BEGIN

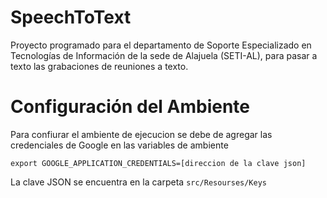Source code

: # SpeechToText
Proyecto programado para el departamento de Soporte Especializado en Tecnologías de Información de la sede de Alajuela (SETI-AL), para pasar a texto las grabaciones de reuniones a texto.


# Configuración del Ambiente
Para confiurar el ambiente de ejecucion se debe de agregar las credenciales de Google en las variables de ambiente
```
export GOOGLE_APPLICATION_CREDENTIALS=[direccion de la clave json]
```
La clave JSON se encuentra en la carpeta `src/Resourses/Keys`

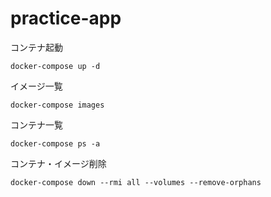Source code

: # practice-app


コンテナ起動
```
docker-compose up -d
```

イメージ一覧
```
docker-compose images
```

コンテナ一覧
```
docker-compose ps -a 
```

コンテナ・イメージ削除
```
docker-compose down --rmi all --volumes --remove-orphans
```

END

AIM OF THE EXERCISE: Check each line of the data for "clave". Copy the lines where it turns up.

ANSWER SPACE:
export GOOGLE_APPLICATION_CREDENTIALS=[direccion de la clave json]
La clave JSON se encuentra en la carpeta `src/Resourses/Keys`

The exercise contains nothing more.